Learn OpenID Connect (OIDC) by Building a Client

Alex Yakubovsky

In our previous guide, you learned about the OAuth protocol by implementing a minimal Login with Google flow. Although OAuth facilitates access control, it isn't designed for authentication, as it doesn't provide a standard method to retrieve user information. Usually, each OAuth provider (like Google or GitHub) exposes a unique endpoint that your server can use to fetch user details (after the user granted permission). This requires you to go through each provider's documentation and build a custom implementation.

OIDC standardizes the way for your website to retrieve information about users from OAuth providers. In this guide you'll learn about OIDC by:

  • Updating the previous code, using Typescript, Node.js and Express, to use OIDC for user authentication

  • Learning the minimal changes required to support any OIDC complaint provider

OAuth Refresher

Before diving into OIDC, here's a quick recap on the OAuth flow using Google as the example provider. Some details are simplified for brevity. Initially, you need to register your application with Google to obtain a client ID and a secret key.

  1. User Initiation: A user clicks the Login with Google button on your website. Your website redirects the user to Google's authorization page, where it passes:

    • client_id: to identify your application

    • scope: specifies the information your application will requests about the user

  2. User Consent: After the user agrees to share their information, Google redirects them back to your site via a specified callback URL. Google appends an authorization code to the query parameters of this URL.

  3. Code Exchange: Your server takes the authorization code and sends it back to Google, along with your secret key. In response, Google sends your server an access token.
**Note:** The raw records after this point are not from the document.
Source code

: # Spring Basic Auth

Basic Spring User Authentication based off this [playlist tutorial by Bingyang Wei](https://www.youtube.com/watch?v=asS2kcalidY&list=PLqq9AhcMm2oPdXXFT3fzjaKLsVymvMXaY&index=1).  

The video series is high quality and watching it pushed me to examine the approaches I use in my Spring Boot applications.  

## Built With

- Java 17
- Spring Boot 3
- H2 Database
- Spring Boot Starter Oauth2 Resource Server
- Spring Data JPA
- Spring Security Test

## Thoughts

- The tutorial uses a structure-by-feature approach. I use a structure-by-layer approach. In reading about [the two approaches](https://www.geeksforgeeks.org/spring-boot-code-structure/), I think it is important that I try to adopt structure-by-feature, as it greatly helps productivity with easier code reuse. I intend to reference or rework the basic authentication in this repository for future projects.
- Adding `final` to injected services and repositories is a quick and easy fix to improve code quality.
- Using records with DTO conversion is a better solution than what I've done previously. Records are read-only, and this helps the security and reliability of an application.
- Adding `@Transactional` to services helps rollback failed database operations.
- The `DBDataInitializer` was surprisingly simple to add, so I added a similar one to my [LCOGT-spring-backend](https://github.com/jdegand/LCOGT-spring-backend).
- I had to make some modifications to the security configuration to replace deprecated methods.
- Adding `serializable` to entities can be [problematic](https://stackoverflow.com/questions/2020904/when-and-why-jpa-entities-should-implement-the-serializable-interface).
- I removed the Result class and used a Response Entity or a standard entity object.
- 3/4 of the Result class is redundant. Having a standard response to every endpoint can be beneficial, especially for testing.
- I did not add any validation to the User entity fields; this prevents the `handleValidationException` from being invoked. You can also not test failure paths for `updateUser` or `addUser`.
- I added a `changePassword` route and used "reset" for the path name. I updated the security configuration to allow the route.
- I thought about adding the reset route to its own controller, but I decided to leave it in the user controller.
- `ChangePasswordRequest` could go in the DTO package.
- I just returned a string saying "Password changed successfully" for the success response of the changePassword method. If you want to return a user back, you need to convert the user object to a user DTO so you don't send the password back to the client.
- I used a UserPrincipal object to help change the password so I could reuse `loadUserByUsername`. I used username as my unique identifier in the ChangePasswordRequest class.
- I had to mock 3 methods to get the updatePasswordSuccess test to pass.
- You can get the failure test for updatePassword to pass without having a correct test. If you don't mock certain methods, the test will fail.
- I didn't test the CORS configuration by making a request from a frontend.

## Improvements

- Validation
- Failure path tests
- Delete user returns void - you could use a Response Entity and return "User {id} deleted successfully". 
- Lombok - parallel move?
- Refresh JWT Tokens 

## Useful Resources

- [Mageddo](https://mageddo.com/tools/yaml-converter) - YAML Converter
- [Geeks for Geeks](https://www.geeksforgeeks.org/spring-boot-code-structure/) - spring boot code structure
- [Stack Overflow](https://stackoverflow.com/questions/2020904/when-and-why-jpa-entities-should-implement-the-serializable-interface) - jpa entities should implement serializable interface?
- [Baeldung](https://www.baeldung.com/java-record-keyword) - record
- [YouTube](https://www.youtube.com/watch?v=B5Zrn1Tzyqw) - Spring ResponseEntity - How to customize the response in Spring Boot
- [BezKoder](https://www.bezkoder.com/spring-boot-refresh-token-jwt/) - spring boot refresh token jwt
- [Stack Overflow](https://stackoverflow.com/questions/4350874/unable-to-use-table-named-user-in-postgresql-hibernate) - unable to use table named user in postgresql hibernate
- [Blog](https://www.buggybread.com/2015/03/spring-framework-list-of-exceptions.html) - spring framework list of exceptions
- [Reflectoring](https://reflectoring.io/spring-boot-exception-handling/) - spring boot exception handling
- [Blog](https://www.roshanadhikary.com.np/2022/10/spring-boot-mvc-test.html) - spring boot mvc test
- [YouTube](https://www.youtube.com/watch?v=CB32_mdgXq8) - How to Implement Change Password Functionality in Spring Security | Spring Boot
  4. Information Request: Your server uses this access token to request user details, such as their email address. If a user with that email exists in your database, your server creates a new user session.

  5. Session Creation: Your server sets the user's session (typically using a Set-Cookie header) and redirects the user to a page that requires authentication.

Introduction to OIDC

OIDC builds on the OAuth 2.0 protocol by introducing two additions:

  1. ID Token: In the process of exchanging an authorization code for an access token, if "openid" is included in the scope parameter, Google also returns an ID token. This ID token is a JSON Web Token (JWT) that contains authenticated user information. You will explore JWTs in more detail shortly.

  2. Standardized User Information Endpoint: Google and other OIDC-compliant providers expose a /userinfo endpoint, allowing your application to read fresh user information. This standardization removes the need for custom implementations to gather user information for each OAuth provider.

JWT Overview

A JSON Web Token (JWT) is a compact, URL-safe string that, when decoded, converts into JSON. It carries a couple of additional, useful properties:

  1. Issuer Verification: JWTs allow your application to cryptographically verify the issuer of the token. This means you can confirm that the JWT was indeed issued by Google and not fabricated by a potential attacker.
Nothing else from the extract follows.